▶ **TASK DESCRIPTION**: Your answer should consist of the lines in the listing that hold "Kernel".
*** DATA IN THIS EXERCISE ***
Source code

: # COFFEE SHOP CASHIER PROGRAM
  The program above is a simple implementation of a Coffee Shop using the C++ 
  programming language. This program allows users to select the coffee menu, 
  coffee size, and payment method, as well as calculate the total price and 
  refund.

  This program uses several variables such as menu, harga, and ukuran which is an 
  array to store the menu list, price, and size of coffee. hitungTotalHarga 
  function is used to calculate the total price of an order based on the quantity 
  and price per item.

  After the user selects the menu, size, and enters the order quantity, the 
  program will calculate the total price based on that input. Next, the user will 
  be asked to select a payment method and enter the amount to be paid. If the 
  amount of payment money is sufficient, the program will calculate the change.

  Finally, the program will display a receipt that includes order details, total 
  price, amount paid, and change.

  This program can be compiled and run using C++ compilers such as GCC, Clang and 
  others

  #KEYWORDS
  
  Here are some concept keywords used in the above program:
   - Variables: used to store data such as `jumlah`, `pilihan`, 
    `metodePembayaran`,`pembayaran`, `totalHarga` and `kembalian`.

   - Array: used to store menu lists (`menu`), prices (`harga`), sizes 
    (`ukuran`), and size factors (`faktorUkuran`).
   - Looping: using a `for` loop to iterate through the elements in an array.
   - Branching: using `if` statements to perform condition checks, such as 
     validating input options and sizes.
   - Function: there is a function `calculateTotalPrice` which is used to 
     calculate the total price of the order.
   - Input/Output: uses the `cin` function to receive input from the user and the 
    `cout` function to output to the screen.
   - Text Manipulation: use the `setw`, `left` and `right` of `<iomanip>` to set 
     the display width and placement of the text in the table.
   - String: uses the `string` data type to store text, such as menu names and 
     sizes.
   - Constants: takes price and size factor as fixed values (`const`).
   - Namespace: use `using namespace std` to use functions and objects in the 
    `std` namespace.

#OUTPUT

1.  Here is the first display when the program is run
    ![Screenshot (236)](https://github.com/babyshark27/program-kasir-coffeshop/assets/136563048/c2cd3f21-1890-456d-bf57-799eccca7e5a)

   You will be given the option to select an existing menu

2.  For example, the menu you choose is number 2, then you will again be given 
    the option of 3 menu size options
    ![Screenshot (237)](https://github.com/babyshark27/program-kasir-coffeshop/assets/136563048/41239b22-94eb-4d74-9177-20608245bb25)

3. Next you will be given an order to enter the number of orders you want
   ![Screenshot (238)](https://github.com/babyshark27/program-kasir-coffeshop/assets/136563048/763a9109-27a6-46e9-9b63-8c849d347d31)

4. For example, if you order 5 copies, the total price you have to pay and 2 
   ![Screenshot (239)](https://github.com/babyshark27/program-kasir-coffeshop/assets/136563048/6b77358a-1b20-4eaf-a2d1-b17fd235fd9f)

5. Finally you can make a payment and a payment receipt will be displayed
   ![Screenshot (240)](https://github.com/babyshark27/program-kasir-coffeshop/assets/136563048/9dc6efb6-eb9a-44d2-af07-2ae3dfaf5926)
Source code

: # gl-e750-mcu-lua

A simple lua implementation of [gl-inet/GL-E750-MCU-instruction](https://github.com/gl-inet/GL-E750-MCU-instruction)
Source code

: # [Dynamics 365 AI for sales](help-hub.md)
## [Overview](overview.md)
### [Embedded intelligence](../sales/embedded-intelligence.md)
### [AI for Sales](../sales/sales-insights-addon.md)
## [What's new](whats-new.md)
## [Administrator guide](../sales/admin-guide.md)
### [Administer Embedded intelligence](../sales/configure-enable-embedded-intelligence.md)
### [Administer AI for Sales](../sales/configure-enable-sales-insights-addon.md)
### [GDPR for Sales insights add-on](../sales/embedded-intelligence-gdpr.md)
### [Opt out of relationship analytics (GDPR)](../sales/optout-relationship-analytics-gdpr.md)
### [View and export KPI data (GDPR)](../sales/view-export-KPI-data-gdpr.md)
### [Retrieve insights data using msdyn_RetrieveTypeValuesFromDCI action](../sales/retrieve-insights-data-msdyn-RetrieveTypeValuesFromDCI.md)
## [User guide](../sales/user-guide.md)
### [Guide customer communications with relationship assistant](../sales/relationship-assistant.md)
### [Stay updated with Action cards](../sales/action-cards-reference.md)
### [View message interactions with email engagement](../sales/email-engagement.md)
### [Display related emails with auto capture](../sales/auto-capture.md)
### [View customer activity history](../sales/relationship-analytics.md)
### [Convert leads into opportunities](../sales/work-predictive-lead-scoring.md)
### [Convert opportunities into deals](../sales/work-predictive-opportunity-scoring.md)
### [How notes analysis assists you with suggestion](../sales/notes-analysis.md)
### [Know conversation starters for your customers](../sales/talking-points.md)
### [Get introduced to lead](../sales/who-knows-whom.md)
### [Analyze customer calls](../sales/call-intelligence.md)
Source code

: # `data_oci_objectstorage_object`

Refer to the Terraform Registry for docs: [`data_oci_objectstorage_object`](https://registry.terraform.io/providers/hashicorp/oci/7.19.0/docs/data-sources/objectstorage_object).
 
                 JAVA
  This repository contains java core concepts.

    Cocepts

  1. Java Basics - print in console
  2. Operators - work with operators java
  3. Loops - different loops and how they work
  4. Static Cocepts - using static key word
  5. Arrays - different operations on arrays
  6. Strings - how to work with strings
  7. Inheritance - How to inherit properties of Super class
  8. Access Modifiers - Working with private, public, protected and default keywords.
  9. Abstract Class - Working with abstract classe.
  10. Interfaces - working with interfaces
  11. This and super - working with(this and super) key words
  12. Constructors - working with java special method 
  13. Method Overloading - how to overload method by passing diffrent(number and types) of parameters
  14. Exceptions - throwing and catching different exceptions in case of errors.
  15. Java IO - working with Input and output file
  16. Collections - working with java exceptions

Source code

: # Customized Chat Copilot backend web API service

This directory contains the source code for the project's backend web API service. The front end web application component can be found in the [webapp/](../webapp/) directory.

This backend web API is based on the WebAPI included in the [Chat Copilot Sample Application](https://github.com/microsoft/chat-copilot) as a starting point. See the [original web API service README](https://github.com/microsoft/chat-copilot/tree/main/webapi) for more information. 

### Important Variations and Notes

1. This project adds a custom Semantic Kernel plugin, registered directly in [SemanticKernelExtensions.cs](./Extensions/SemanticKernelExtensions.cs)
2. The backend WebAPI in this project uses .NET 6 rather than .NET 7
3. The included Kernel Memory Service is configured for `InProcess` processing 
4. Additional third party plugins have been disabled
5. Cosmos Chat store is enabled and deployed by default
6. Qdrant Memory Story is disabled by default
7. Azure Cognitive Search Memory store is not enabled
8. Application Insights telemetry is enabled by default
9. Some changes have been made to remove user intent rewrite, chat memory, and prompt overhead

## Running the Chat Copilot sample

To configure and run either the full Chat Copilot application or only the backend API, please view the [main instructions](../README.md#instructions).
***
▶ **YOUR RESPONSE**:
1. This project adds a custom Semantic Kernel plugin, registered directly in [SemanticKernelExtensions.cs](./Extensions/SemanticKernelExtensions.cs)
3. The included Kernel Memory Service is configured for `InProcess` processing 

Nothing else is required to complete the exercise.